Unemployment rate is the proportion of the labour
force that is unemployed. The unemployed are persons who are currently
without work, who are seeking or have sought work recently, and
who are currently available for work. The base for these statistics
is the labour force (the economically active portion of the population),
not the total population.
The International Conference of Labour Statisticians
adopted the following definition of the unemployed as an international
recommendation in 1982:
All persons who during the reference period were: (1) "without
work", that is, were not in paid employment or self-employment
as specified by the international definition of employment; (2)
"currently available for work", that is, were available
for paid employment or self-employment during the reference period;
or (3) "seeking work", that is, had taken specific steps
in a specified recent period to seek paid employment or self-employment.
However, many persons without work--women more
than men--do not take active steps to "seek work" if
they believe none is available. In rural areas, employment opportunities
may be particularly limited, especially for women and outside
seasonal harvesting periods. Also in rural areas and among women
in many countries, persons not working do not have easy access
to formal channels for seeking employment and women often face
social and cultural barriers when looking for a job. In such circumstances
the "seeking work" criterion should be relaxed, though
this is not often done in national surveys.
In developing countries, the number of workers
covered by unemployment insurance or other assistance is limited.

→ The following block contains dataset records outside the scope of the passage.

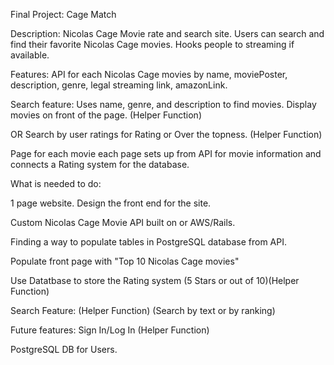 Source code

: Final Project: Cage Match 

Description: Nicolas Cage Movie rate and search site. Users can search and find their favorite Nicolas Cage movies. Hooks people to streaming if available.

Features:
API for each Nicolas Cage movies by name, moviePoster, description, genre, legal streaming link, amazonLink.

Search feature: Uses name, genre, and description to find movies. Display movies on front of the page. (Helper Function)

OR Search by user ratings for Rating or Over the topness. (Helper Function)

Page for each movie each page sets up from API for movie information and connects a Rating system for the database.






What is needed to do:

1 page website. Design the front end for the site.

Custom Nicolas Cage Movie API built on or AWS/Rails.

Finding a way to populate tables in PostgreSQL database from API.

Populate front page with "Top 10 Nicolas Cage movies"

Use Datatbase to store the Rating system (5 Stars or out of 10)(Helper Function)

Search Feature: (Helper Function) (Search by text or by ranking)


Future features:
Sign In/Log In (Helper Function)

PostgreSQL DB for Users.
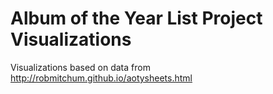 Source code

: # Album of the Year List Project Visualizations

Visualizations based on data from http://robmitchum.github.io/aotysheets.html
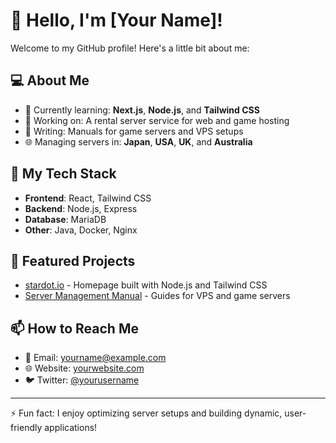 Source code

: # 👋 Hello, I'm [Your Name]!

Welcome to my GitHub profile! Here's a little bit about me:

## 💻 About Me
- 🌱 Currently learning: **Next.js**, **Node.js**, and **Tailwind CSS**
- 🔭 Working on: A rental server service for web and game hosting
- 📖 Writing: Manuals for game servers and VPS setups
- 🌐 Managing servers in: **Japan**, **USA**, **UK**, and **Australia**

## 🚀 My Tech Stack
- **Frontend**: React, Tailwind CSS
- **Backend**: Node.js, Express
- **Database**: MariaDB
- **Other**: Java, Docker, Nginx

## 🌟 Featured Projects
- [stardot.io](https://stardot.io) - Homepage built with Node.js and Tailwind CSS
- [Server Management Manual](https://github.com/yourusername/server-manual) - Guides for VPS and game servers

## 📫 How to Reach Me
- 📧 Email: yourname@example.com
- 🌐 Website: [yourwebsite.com](https://yourwebsite.com)
- 🐦 Twitter: [@yourusername](https://twitter.com/yourusername)

---

⚡️ Fun fact: I enjoy optimizing server setups and building dynamic, user-friendly applications!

Under these conditions very few people can afford to be unemployed
for any period of time. The majority of the population must be
engaged at all times in some economic activity, however inadequate
it may be. So, although they may also be seeking other or additional
work, they will not be counted as unemployed. Women, who more
often than men are engaged in activities within the household,
grow food in the family plot or work as seasonal agricultural
workers, are economically active and should be counted as "employed"
according to the standard definition of economic activity. But
their situation in terms of income, use of skills and productivity
might be closer to unemployment than to employment.